-- Exercise aim --
Every line containing "inference" should be identified and copied from the data below.
——
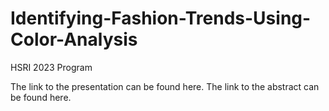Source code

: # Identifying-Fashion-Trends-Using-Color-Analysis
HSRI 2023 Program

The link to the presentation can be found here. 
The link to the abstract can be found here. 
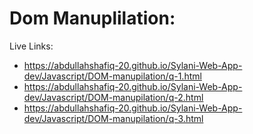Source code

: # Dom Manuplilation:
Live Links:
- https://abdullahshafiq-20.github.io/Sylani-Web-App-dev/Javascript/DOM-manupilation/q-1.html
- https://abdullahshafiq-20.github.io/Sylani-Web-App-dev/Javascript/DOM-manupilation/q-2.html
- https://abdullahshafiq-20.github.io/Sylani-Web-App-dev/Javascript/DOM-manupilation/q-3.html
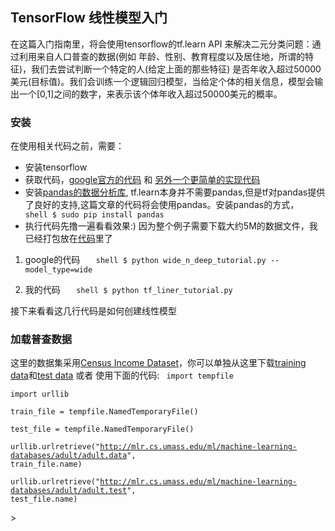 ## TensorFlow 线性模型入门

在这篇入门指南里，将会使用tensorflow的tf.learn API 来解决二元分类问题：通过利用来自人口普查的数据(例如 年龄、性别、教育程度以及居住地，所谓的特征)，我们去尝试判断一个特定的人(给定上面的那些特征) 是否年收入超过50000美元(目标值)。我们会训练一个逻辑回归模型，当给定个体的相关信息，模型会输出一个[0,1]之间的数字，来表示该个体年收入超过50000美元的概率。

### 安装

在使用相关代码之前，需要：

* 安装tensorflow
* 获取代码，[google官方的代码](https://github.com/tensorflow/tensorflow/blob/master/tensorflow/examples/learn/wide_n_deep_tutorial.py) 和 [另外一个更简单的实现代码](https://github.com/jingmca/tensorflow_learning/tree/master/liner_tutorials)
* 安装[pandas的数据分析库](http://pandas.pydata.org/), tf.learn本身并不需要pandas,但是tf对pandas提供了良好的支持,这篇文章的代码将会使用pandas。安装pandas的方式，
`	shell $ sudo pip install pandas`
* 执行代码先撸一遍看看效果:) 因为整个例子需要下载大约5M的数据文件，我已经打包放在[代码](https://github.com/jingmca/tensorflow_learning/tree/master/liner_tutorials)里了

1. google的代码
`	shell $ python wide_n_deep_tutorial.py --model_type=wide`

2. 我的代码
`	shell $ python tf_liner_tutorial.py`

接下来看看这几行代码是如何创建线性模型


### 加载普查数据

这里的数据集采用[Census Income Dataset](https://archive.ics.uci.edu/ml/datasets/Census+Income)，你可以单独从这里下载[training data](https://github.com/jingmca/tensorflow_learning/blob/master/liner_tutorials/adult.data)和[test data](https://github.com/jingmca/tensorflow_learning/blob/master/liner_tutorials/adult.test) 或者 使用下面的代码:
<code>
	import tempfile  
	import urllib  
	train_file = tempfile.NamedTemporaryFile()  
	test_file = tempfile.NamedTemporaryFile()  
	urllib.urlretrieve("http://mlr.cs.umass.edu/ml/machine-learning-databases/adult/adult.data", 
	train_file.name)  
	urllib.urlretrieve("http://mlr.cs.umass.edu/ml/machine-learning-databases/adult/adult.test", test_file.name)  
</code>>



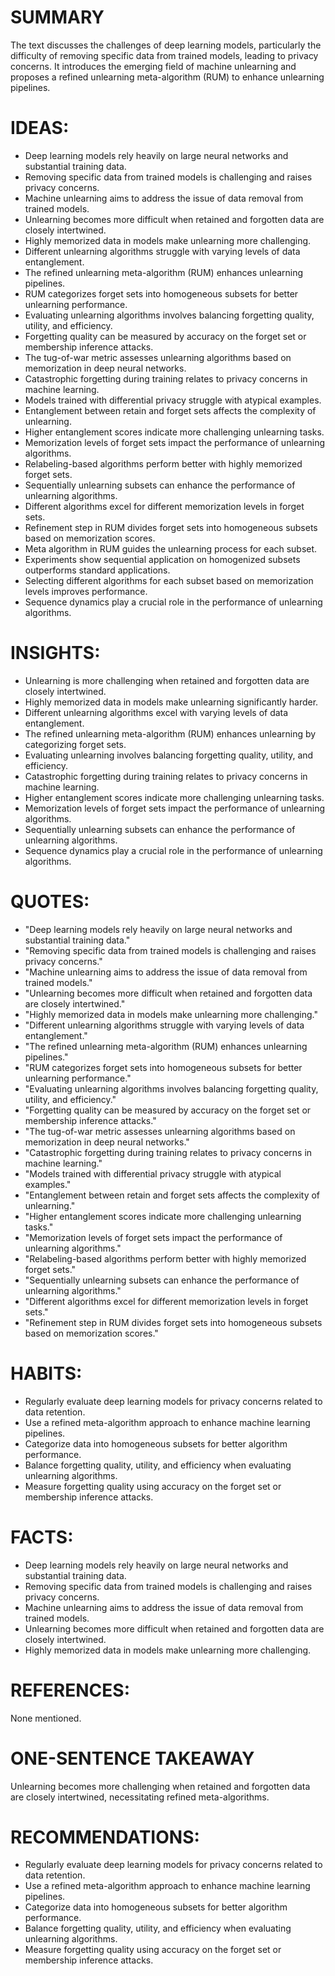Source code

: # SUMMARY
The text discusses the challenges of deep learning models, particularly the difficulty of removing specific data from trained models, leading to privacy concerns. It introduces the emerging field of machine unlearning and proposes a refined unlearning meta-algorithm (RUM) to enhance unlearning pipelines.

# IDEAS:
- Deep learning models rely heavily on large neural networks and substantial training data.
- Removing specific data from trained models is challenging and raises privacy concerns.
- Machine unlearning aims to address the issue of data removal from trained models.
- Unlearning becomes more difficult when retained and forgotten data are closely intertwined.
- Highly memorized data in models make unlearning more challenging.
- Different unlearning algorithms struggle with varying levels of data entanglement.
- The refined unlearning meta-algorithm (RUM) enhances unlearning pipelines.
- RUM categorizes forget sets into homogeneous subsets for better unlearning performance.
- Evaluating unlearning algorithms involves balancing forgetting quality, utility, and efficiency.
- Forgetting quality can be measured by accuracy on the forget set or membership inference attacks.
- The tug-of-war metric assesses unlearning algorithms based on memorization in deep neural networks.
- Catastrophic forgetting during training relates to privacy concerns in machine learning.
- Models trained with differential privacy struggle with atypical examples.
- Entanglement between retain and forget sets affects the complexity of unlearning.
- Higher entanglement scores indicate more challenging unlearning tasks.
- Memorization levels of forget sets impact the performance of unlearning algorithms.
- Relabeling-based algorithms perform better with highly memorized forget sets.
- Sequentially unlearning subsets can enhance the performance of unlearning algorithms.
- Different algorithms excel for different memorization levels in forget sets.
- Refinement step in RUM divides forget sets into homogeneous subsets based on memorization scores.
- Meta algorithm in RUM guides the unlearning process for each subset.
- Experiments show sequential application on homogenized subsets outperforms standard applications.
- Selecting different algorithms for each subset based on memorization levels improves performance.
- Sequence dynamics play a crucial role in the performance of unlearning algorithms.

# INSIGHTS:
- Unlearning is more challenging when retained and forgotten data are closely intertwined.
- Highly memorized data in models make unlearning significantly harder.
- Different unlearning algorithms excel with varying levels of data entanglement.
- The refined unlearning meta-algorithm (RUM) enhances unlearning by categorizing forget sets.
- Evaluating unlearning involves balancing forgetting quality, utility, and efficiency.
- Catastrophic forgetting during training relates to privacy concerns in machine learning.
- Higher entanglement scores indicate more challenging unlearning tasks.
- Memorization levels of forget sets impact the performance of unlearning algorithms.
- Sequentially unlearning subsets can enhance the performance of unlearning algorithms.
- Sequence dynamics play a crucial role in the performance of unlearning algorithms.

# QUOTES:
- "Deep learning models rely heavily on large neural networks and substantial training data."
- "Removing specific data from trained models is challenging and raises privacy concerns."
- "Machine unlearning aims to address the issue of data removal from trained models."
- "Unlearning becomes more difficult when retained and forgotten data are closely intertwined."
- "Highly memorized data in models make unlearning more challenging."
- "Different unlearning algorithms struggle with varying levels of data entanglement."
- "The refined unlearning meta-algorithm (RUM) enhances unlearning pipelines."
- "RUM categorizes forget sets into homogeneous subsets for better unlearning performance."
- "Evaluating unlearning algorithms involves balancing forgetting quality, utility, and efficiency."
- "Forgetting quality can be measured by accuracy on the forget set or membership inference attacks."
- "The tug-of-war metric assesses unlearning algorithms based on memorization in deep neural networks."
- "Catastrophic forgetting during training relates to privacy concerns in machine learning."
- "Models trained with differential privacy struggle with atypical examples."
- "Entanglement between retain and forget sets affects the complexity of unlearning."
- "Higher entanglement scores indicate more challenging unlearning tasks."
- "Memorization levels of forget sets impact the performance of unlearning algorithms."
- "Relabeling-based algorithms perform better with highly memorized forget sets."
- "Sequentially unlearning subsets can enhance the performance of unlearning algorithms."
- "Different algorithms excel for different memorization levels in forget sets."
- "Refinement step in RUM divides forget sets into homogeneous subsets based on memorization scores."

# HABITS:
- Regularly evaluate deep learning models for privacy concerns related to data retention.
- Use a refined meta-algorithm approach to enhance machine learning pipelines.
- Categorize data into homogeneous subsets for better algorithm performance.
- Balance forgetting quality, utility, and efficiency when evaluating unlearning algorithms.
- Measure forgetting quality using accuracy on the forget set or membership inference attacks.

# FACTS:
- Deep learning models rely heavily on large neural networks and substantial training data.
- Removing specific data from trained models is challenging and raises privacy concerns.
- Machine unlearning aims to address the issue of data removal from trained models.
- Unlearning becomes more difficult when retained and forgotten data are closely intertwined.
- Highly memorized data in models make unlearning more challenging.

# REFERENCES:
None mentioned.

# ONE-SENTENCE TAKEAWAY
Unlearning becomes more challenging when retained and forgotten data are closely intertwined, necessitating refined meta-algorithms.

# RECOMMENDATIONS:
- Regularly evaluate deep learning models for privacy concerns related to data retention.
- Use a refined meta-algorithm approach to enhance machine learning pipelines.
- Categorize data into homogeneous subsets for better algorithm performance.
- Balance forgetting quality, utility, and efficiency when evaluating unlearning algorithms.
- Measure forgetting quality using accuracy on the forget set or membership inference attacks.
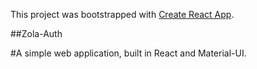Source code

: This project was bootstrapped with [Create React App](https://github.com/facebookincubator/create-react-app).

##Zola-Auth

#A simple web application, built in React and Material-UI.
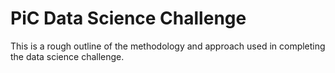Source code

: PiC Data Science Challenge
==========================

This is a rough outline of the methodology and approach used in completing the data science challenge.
——
-- Finished task --
- Forgetting quality can be measured by accuracy on the forget set or membership inference attacks.
- "Forgetting quality can be measured by accuracy on the forget set or membership inference attacks."
- Measure forgetting quality using accuracy on the forget set or membership inference attacks.
- Measure forgetting quality using accuracy on the forget set or membership inference attacks.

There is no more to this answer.